::: DATA TO USE

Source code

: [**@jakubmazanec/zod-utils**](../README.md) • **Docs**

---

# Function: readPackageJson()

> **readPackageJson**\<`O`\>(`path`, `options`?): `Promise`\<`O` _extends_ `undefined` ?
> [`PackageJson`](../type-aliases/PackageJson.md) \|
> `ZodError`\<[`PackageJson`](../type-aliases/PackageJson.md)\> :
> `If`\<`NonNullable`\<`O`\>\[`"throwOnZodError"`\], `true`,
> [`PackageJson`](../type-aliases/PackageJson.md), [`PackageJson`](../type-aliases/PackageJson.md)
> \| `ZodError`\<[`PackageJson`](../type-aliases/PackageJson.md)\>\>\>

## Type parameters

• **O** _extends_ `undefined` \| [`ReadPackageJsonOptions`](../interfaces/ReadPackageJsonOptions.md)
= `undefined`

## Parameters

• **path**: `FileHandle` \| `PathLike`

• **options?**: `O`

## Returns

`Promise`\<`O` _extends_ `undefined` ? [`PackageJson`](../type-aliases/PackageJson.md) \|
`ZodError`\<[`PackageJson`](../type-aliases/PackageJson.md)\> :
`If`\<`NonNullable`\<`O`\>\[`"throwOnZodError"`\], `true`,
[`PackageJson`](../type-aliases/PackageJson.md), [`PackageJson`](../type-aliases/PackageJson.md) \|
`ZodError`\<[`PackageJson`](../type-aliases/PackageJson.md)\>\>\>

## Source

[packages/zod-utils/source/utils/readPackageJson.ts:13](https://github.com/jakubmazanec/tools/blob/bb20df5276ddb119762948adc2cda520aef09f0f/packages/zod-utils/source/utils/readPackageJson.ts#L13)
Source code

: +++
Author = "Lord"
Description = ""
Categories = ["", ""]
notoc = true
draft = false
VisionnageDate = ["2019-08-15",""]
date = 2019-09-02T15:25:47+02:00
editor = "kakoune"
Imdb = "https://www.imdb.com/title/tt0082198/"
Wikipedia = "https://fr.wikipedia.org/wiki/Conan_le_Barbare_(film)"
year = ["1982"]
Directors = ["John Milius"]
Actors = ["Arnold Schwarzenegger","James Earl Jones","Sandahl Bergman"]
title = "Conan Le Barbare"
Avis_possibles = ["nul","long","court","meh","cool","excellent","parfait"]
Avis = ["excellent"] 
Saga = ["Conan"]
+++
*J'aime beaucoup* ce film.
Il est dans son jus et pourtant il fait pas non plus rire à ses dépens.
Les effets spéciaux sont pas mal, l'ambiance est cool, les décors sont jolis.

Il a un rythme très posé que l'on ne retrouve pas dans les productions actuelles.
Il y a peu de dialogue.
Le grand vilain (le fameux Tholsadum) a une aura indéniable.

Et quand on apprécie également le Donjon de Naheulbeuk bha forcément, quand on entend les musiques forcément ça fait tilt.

::::::

* ABOUT THIS TASK *
Return all of the data above verbatim.

* ANSWER BOX *
Source code

: [**@jakubmazanec/zod-utils**](../README.md) • **Docs**

---

# Function: readPackageJson()

> **readPackageJson**\<`O`\>(`path`, `options`?): `Promise`\<`O` _extends_ `undefined` ?
> [`PackageJson`](../type-aliases/PackageJson.md) \|
> `ZodError`\<[`PackageJson`](../type-aliases/PackageJson.md)\> :
> `If`\<`NonNullable`\<`O`\>\[`"throwOnZodError"`\], `true`,
> [`PackageJson`](../type-aliases/PackageJson.md), [`PackageJson`](../type-aliases/PackageJson.md)
> \| `ZodError`\<[`PackageJson`](../type-aliases/PackageJson.md)\>\>\>

## Type parameters

• **O** _extends_ `undefined` \| [`ReadPackageJsonOptions`](../interfaces/ReadPackageJsonOptions.md)
= `undefined`

## Parameters

• **path**: `FileHandle` \| `PathLike`

• **options?**: `O`

## Returns

`Promise`\<`O` _extends_ `undefined` ? [`PackageJson`](../type-aliases/PackageJson.md) \|
`ZodError`\<[`PackageJson`](../type-aliases/PackageJson.md)\> :
`If`\<`NonNullable`\<`O`\>\[`"throwOnZodError"`\], `true`,
[`PackageJson`](../type-aliases/PackageJson.md), [`PackageJson`](../type-aliases/PackageJson.md) \|
`ZodError`\<[`PackageJson`](../type-aliases/PackageJson.md)\>\>\>

## Source

[packages/zod-utils/source/utils/readPackageJson.ts:13](https://github.com/jakubmazanec/tools/blob/bb20df5276ddb119762948adc2cda520aef09f0f/packages/zod-utils/source/utils/readPackageJson.ts#L13)
Source code

: +++
Author = "Lord"
Description = ""
Categories = ["", ""]
notoc = true
draft = false
VisionnageDate = ["2019-08-15",""]
date = 2019-09-02T15:25:47+02:00
editor = "kakoune"
Imdb = "https://www.imdb.com/title/tt0082198/"
Wikipedia = "https://fr.wikipedia.org/wiki/Conan_le_Barbare_(film)"
year = ["1982"]
Directors = ["John Milius"]
Actors = ["Arnold Schwarzenegger","James Earl Jones","Sandahl Bergman"]
title = "Conan Le Barbare"
Avis_possibles = ["nul","long","court","meh","cool","excellent","parfait"]
Avis = ["excellent"] 
Saga = ["Conan"]
+++
*J'aime beaucoup* ce film.
Il est dans son jus et pourtant il fait pas non plus rire à ses dépens.
Les effets spéciaux sont pas mal, l'ambiance est cool, les décors sont jolis.

Il a un rythme très posé que l'on ne retrouve pas dans les productions actuelles.
Il y a peu de dialogue.
Le grand vilain (le fameux Tholsadum) a une aura indéniable.

Et quand on apprécie également le Donjon de Naheulbeuk bha forcément, quand on entend les musiques forcément ça fait tilt.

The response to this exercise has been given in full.